### DATA SUPPLIED
"""
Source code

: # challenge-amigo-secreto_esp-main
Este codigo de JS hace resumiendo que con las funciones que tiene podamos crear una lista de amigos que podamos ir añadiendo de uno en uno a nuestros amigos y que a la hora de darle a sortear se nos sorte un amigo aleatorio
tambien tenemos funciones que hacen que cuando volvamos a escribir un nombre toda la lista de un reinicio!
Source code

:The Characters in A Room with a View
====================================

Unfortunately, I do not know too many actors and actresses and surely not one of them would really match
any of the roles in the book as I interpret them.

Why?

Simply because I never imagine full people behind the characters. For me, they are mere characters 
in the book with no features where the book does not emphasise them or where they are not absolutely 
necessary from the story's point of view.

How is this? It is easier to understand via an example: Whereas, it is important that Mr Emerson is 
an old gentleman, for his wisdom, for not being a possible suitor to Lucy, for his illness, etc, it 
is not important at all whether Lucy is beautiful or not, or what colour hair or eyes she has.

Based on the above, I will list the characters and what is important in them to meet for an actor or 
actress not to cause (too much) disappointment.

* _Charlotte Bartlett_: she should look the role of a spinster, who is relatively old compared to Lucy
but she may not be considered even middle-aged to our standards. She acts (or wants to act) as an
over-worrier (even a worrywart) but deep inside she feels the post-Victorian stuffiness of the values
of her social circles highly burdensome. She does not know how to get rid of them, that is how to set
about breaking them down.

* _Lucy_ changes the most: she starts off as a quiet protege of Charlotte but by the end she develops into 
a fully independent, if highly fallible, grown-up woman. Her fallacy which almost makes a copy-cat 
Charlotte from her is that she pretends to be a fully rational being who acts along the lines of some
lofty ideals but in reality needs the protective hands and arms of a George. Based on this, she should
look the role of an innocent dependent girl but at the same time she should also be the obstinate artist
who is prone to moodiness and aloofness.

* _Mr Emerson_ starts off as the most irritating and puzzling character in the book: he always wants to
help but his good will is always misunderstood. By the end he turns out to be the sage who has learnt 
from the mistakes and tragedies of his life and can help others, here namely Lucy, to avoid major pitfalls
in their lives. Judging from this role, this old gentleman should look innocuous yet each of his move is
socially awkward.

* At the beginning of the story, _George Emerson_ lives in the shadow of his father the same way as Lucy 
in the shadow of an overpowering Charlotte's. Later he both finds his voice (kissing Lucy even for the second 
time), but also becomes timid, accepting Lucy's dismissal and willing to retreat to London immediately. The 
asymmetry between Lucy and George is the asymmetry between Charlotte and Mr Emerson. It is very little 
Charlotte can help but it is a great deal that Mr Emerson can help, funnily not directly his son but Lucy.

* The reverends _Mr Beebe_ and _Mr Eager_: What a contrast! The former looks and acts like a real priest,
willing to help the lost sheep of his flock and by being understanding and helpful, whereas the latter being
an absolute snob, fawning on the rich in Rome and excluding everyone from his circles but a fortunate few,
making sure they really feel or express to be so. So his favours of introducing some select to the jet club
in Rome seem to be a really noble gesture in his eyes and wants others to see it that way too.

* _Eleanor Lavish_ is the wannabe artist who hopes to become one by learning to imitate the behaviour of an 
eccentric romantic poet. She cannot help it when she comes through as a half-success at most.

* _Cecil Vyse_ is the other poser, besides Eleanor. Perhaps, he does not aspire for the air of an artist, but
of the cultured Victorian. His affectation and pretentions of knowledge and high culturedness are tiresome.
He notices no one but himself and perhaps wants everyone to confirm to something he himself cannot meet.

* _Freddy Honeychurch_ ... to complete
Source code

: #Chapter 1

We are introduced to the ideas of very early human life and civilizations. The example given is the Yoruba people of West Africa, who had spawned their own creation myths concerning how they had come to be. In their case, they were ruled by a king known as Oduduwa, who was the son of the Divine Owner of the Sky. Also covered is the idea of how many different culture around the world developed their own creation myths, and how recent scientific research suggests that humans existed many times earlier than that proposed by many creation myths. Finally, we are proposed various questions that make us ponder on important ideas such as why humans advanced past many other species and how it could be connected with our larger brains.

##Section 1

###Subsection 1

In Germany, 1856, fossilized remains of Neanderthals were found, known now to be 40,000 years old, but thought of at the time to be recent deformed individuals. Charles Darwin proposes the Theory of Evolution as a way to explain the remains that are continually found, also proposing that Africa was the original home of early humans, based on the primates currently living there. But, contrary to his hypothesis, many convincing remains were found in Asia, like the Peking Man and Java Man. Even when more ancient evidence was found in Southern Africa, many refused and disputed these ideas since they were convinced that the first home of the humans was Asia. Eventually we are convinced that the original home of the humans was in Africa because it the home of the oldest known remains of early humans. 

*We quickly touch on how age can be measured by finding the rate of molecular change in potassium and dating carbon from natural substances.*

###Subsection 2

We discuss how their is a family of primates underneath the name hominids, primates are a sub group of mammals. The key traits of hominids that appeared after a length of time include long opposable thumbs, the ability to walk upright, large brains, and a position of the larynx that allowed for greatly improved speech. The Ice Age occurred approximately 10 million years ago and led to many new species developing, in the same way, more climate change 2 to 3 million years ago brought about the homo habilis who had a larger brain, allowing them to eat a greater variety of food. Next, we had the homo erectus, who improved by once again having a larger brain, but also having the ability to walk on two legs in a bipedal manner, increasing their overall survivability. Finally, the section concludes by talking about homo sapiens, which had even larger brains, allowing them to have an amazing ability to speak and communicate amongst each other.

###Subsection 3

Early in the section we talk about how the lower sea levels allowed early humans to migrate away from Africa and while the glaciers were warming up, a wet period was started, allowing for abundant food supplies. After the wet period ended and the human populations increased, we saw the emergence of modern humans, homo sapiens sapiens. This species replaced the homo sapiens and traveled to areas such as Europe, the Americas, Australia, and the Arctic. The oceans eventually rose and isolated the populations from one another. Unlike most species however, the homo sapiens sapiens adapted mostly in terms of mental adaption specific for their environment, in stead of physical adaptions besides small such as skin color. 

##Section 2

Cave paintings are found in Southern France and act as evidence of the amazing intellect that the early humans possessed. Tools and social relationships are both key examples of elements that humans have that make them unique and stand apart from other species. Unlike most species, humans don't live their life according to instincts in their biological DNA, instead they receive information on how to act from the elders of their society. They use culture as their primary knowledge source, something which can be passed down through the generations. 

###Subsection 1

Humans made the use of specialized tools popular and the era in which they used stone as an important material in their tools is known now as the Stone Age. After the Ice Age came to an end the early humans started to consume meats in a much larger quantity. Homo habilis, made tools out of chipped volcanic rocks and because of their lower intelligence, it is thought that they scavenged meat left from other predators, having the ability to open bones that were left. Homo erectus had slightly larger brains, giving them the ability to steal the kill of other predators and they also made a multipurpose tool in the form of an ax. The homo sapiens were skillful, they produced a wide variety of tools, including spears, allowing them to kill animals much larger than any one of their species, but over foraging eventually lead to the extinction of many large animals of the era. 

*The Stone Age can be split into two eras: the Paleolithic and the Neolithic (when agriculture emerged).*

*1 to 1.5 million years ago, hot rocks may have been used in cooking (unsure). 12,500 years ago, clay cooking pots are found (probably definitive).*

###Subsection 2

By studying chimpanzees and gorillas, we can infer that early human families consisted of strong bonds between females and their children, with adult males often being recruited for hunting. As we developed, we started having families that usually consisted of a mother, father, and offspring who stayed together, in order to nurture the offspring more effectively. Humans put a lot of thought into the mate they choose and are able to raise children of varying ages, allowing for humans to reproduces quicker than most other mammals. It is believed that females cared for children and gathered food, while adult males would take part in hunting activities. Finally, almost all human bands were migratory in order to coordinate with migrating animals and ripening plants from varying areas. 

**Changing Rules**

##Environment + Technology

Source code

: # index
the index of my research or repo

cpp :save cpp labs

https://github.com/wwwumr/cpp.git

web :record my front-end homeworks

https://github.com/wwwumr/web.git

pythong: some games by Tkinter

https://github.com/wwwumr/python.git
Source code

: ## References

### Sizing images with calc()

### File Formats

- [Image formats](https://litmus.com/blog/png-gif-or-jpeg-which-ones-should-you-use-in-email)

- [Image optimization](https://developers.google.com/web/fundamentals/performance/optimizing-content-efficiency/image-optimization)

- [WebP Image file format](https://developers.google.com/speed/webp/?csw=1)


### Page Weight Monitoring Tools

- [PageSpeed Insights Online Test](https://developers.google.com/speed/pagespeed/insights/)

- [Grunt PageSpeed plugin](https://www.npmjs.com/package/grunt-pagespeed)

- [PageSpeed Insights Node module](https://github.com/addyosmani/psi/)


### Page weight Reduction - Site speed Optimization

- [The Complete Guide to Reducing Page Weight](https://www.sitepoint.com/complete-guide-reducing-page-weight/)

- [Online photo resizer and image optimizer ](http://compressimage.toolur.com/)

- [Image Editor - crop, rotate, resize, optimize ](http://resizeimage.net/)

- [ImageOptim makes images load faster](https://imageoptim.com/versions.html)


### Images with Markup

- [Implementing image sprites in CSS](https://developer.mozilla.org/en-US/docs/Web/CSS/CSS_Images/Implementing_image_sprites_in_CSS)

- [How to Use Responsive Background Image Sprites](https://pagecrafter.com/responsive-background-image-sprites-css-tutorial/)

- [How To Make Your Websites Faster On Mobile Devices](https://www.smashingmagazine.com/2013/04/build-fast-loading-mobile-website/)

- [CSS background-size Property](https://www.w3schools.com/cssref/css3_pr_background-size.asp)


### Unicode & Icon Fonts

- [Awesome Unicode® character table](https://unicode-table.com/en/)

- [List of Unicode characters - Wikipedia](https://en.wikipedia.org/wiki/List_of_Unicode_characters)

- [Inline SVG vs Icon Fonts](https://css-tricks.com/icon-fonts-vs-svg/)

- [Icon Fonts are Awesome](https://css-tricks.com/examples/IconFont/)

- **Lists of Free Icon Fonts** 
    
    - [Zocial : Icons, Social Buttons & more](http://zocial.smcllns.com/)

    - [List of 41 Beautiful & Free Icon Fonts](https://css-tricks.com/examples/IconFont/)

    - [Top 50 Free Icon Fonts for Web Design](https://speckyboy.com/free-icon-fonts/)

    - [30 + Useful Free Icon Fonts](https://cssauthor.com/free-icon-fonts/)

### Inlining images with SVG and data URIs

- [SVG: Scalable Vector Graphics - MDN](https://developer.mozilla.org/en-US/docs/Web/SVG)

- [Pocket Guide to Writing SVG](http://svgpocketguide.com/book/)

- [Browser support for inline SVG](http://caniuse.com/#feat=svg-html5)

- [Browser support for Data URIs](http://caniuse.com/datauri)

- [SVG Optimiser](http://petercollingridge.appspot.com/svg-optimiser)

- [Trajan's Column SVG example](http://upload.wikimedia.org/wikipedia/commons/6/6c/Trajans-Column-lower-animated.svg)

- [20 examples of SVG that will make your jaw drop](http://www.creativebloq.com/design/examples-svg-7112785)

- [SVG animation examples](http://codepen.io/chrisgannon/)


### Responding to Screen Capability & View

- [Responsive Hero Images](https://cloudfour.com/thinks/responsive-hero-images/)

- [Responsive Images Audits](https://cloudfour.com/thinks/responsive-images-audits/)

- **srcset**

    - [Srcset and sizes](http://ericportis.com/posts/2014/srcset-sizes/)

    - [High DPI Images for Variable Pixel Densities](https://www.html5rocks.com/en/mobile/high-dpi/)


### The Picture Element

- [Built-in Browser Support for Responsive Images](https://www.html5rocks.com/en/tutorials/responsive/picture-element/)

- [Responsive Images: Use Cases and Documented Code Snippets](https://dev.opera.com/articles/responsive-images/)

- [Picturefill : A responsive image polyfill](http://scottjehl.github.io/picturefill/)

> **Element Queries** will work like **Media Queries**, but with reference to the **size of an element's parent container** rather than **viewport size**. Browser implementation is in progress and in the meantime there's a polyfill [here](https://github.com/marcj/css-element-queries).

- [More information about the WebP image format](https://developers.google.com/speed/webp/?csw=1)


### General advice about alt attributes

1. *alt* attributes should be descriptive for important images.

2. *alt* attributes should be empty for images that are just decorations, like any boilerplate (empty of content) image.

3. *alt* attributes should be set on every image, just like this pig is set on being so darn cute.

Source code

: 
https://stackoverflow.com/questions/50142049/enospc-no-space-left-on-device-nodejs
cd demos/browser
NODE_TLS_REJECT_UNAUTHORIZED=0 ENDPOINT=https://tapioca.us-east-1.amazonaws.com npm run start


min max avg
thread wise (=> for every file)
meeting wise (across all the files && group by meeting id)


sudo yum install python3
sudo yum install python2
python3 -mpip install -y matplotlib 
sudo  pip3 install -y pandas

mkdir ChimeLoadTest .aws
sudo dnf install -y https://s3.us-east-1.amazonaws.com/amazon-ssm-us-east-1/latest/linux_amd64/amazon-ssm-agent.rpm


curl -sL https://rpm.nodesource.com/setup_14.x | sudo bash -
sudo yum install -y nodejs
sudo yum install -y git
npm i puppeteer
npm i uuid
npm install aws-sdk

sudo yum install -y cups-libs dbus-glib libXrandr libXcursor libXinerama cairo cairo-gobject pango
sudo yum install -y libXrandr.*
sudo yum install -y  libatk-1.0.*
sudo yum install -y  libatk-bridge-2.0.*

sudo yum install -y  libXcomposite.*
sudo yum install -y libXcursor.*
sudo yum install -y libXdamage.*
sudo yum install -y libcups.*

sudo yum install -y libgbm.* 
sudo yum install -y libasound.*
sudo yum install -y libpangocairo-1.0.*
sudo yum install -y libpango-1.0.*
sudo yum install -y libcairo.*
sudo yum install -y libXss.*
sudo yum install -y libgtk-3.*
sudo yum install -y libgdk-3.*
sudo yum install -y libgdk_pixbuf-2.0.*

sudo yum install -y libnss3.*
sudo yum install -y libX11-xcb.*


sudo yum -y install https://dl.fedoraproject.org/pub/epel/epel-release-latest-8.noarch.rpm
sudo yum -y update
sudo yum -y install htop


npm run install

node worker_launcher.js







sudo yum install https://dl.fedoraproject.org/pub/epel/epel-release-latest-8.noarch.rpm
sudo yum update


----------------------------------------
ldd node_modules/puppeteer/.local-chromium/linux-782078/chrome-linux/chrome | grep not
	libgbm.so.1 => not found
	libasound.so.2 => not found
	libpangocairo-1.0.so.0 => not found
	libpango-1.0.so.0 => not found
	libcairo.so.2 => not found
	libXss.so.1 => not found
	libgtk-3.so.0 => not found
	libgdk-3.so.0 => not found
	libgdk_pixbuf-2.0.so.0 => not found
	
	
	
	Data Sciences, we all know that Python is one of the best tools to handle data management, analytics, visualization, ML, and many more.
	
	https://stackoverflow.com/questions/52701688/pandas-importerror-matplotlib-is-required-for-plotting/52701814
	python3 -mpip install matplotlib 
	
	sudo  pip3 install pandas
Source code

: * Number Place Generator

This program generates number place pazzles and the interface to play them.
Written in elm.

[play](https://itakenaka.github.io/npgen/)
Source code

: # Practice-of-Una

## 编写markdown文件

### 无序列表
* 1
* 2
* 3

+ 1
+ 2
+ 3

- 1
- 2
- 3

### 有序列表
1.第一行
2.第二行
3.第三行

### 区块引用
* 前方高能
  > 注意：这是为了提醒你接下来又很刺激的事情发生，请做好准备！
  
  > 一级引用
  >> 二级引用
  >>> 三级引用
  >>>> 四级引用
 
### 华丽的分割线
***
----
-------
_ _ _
"""
### ABOUT THIS EXERCISE
Look through the data above and report every line in which "into" appears.

### REPLY
* _Lucy_ changes the most: she starts off as a quiet protege of Charlotte but by the end she develops into 
*The Stone Age can be split into two eras: the Paleolithic and the Neolithic (when agriculture emerged).*
By studying chimpanzees and gorillas, we can infer that early human families consisted of strong bonds between females and their children, with adult males often being recruited for hunting. As we developed, we started having families that usually consisted of a mother, father, and offspring who stayed together, in order to nurture the offspring more effectively. Humans put a lot of thought into the mate they choose and are able to raise children of varying ages, allowing for humans to reproduces quicker than most other mammals. It is believed that females cared for children and gathered food, while adult males would take part in hunting activities. Finally, almost all human bands were migratory in order to coordinate with migrating animals and ripening plants from varying areas. 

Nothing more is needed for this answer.